Another woman was told that if she did not wear her mask, she would be refused medical assistance. Her partner, viewing her obvious distress, removed her mask at some point, but the staff told him off. {14}

“I had the same mask during the whole labour; I was unable to breathe properly and therefore unable to push for 12 hours. I suffered a lot and the gynaecologist had to use medical spatulas to help my son out.

“As a result, my son was born with a lump and with amniotic fluid in his lungs and he was transferred to another hospital. As for me, I have a tear that is still healing and trauma for me and my partner. I don’t imagine I will ever be able to give birth again.” {13}

If that is not institutionalized abuse, I do not know what is.

The horror continues, with irrational, fear-based policies for labouring women who have either tested positive for Covid-19, tests that are proven to provide highly unreliable results {7}, or women suspected of having covid-19.

According to procedures by Ontario Public Health, echoing the practices of the CDC, these women are put into isolation rooms after delivering their babies, and of course must be wearing a mask, as well as “keeping infant two meters from mother when not providing direct care, including use of a barrier (such as a curtain or incubator) to protect against droplets due to coughing.” {5}{8}

If this sounds like torture, consider that earlier in the pandemic, known essential practices for the well-being, development, bonding and attachment foundations for mother and infant were thrown out the window even further.

“…immediate isolation of the newborn and breastfeeding avoidance was routinely carried out in some centers, rather than immediate skin to skin contact after birth, early breastfeeding, and rooming-in. The Center for Disease Control (CDC) in the US recommended such a temporary separation.” {4}

Even the WHO, whose public health guidelines during the pandemic have been demonstrably corrupted under current leadership by an accused war criminal {9}, recommend keeping mother and newborn together in the same room.

In contrast to Ontario and the CDC, Manitoba Public Health guidelines state that “To date, there is no evidence that a pregnant person with COVID-19 can pass the infection to her baby during the pregnancy or at delivery. The virus has not been found in samples of amniotic fluid or breastmilk.” {10}

In a recent study of 64 pregnant women with confirmed Covid, none of the newborn infants tested positive. {11}

Yet, newborn babies of mothers with a positive Covid result are being tested “regardless of symptoms”. {5}

Public health policy must always take a balanced approach, and the practice of those policies in medicine should always follow the maxim, first, do no harm.

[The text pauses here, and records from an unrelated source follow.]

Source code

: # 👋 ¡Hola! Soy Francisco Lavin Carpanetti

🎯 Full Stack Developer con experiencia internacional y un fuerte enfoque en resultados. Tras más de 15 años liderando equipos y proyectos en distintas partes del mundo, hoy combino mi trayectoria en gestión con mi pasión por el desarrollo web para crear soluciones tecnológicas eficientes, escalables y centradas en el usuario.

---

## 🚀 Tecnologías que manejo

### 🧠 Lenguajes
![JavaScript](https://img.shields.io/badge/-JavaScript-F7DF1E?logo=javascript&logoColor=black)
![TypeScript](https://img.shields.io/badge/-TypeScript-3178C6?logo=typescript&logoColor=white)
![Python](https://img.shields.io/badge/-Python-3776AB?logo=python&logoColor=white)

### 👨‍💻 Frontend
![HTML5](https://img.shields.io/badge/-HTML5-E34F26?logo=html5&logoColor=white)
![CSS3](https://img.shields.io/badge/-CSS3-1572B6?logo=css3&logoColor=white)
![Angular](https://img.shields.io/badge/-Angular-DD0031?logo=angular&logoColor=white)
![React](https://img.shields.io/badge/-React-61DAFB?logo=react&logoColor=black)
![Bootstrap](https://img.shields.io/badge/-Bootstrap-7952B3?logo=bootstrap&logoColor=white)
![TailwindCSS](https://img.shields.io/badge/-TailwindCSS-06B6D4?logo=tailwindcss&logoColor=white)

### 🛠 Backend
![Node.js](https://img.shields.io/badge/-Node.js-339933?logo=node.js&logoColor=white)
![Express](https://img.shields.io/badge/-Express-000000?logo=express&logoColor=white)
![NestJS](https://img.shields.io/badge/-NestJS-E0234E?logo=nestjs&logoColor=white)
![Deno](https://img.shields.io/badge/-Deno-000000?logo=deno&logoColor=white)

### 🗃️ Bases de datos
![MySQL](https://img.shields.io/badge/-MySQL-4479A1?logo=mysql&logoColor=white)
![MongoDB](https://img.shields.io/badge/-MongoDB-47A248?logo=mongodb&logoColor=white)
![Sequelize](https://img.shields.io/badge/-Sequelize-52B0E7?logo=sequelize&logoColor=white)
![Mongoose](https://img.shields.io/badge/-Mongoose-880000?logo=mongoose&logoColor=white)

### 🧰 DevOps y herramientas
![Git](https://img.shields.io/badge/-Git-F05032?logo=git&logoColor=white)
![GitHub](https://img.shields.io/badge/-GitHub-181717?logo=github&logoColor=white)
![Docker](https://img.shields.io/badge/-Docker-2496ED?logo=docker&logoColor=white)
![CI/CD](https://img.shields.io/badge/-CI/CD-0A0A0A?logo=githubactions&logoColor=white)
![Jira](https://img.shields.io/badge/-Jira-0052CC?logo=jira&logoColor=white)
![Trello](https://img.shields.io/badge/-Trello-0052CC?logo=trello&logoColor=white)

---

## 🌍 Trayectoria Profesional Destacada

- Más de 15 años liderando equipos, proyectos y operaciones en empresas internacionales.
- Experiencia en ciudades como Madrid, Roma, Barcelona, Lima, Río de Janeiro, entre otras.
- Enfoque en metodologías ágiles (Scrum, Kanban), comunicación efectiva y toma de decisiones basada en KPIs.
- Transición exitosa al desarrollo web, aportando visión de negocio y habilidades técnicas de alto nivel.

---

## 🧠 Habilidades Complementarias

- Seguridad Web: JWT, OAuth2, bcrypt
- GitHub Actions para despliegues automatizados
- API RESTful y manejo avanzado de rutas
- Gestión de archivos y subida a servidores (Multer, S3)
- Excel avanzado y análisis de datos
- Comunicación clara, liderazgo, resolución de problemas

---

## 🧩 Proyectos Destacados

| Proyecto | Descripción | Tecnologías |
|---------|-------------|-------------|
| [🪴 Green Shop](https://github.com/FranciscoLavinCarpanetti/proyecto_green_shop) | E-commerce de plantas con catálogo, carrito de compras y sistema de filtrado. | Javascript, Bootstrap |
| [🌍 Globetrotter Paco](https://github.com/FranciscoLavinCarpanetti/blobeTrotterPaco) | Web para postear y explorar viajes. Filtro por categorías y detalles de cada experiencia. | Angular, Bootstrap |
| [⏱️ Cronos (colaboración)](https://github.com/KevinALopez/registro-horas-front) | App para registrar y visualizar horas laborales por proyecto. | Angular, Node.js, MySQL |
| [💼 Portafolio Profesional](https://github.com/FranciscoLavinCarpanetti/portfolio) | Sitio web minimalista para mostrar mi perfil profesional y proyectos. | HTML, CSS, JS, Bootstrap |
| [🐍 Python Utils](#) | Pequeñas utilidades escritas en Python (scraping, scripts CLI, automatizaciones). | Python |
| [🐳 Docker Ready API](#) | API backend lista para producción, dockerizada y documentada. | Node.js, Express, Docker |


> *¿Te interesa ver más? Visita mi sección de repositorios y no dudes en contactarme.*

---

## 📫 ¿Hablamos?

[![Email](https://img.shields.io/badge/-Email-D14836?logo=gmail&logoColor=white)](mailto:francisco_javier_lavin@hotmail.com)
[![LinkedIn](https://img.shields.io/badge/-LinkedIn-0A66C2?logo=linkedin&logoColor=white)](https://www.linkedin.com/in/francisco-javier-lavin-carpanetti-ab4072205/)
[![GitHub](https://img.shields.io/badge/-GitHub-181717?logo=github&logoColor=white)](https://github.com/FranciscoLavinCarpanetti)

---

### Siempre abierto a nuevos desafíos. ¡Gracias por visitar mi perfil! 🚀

Does it follow the doctor’s hippocratic oath to stick a q-tip far up a newborn’s nostril without significant evidence showing the benefits outweigh the trauma? Should this be the first experience in human life?

When I voiced my serious concerns over these voodoo practices taking place at the hospital I am due to deliver our first child, I was told that these policies were in place to “protect the medical staff from the patients”. I anxiously wonder, who is going to protect me and my newborn baby from them?

Our current pandemic of fear and pathological health policies can be compared with the WHO-declared world health crisis of Zika.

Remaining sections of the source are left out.